Lochana Ragupathy
Lochana Ragupathy

Reputation: 4320

NSString on switch case

Instead of using else if like this

            if([screen isEqualToString :@"A"]){

               }
             else if(screen isEqualToString:@"B"){

               }

Will it work like this

          switch ([string isEqualToString:screen]){
          case ISA:
          break;

          case ISB:
          break;

          default:
          break;
       }

where ISA and ISB is defined like

       #define ISA [screen isEqualToString:A] and **will it be efficient**

Upvotes: 0

Views: 6598

Answers (2)

Tommy
Tommy

Reputation: 100662

The literal answer is, as per ATaylor and ACB, no. Switches require integers and at best you'd end up doing a pointer comparison, which isn't the same as isEqualToString:.

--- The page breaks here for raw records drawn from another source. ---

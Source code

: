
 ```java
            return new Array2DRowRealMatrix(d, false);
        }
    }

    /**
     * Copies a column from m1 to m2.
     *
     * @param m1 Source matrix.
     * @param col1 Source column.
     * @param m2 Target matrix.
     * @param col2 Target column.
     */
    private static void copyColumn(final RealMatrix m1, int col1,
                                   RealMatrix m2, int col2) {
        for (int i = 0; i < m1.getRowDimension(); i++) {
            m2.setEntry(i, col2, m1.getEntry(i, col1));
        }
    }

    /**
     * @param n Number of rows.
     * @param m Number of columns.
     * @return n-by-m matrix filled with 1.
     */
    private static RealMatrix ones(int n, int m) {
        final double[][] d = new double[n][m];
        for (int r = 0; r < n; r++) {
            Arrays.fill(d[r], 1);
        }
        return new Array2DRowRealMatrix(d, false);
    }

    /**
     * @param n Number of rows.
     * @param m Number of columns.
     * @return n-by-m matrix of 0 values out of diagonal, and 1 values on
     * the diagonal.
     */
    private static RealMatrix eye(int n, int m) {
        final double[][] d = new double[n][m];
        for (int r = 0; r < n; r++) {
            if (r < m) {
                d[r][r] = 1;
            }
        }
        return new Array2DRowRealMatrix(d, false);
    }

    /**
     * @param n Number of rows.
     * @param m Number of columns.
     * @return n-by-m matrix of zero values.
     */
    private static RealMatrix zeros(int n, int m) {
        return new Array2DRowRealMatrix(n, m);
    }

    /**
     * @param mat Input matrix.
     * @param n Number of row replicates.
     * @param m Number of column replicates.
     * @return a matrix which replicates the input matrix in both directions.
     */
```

Options for cutting down the syntactic heft and processing cost of cascading if tests are dictionary based — you could in principle fill a dictionary with blocks keyed on strings but then for most practical purposes you'd need to create the dictionary rather too often so I tend to fill with selectors. E.g.

NSDictionary *stringsToSelectors =
    @{
          @"A" : [NSValue valueWithPointer:@selector(doTaskA)],
          @"B" : [NSValue valueWithPointer:@selector(doTaskA)],
    };

SEL selector = [[stringsToSelectors objectForKey:string] pointerValue];
[self performSelector:selector];

...

- (void)doTaskA
{
    // etc, etc
}

If you wanted to be even more naturally dynamic than that you could even go with:

NSString *selectorName = [NSString stringWithFormat:@"doTask%@", string];
SEL selector = NSSelectorFromString(selectorName);
if([self respondsToSelector:selector]) [self performSelector:selector];

...

- (void)doTaskA /* etc, etc */

Upvotes: 1

ATaylor
ATaylor

Reputation: 2598

No, I most certainly don't think so. switch/case is all about numeric if/then/else cases.

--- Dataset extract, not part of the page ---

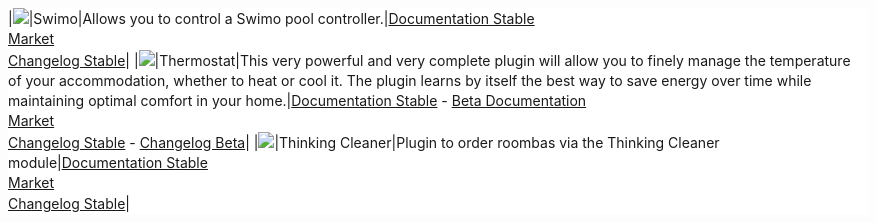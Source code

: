 |<img src="swimo/swimo_icon.png" class="pluginLogo" width="100" />|Swimo|Allows you to control a Swimo pool controller.|[Documentation Stable](swimo/index.md)<br/>[Market](https://market.jeedom.com/index.php?v=d&p=market_display&id=3747)<br/>[Changelog Stable](swimo/changelog.md)|
|<img src="thermostat/thermostat_icon.png" class="pluginLogo" width="100" />|Thermostat|This very powerful and very complete plugin will allow you to finely manage the temperature of your accommodation, whether to heat or cool it. The plugin learns by itself the best way to save energy over time while maintaining optimal comfort in your home.|[Documentation Stable](thermostat/index.md) - [Beta Documentation](thermostat/beta/index.md)<br/>[Market](https://market.jeedom.com/index.php?v=d&p=market_display&id=77)<br/>[Changelog Stable](thermostat/changelog.md) - [Changelog Beta](thermostat/beta/changelog.md)|
|<img src="thinkingCleaner/thinkingCleaner_icon.png" class="pluginLogo" width="100" />|Thinking Cleaner|Plugin to order roombas via the Thinking Cleaner module|[Documentation Stable](thinkingCleaner/index.md)<br/>[Market](https://market.jeedom.com/index.php?v=d&p=market_display&id=1712)<br/>[Changelog Stable](thinkingCleaner/changelog.md)|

However what you COULD do is the following:

Write a function and pass it a variable number of arguments (since objective-c implements C look up va_args for the syntax). Pass it the original string and the strings you want to compare to.

Inside that function, use a 'for' loop, which compares the strings one by one until it either reaches the end or finds a match according to your criteria.

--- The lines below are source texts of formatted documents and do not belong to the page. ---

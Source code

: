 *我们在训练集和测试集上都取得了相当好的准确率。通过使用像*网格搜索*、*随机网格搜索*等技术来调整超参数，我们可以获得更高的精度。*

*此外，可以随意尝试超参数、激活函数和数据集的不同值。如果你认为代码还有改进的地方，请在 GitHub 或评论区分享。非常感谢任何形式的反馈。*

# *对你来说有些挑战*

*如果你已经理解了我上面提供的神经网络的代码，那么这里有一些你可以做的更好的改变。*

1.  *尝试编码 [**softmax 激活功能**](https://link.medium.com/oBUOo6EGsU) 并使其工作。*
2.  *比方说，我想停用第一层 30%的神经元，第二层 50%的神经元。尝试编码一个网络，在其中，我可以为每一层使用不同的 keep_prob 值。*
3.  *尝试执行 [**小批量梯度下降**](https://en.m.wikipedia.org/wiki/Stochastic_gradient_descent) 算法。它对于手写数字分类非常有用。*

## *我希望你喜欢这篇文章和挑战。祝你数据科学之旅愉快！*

Once either is met, return the index. And that index you can use in switch case. A little example:

switch([self compareStrings:@"FirstString" Options:"@FirstString", @"SecondString"]) {
    case 0: //FirstString
    break;

    case 1: //SecondString
    break;

    default: //Not found
    break;
}

That should work. Regarding your function: Be sure to either incorporate an Optioncount, or make the options 'nil' terminated, because otherwise the function won't know when the end is actually reached.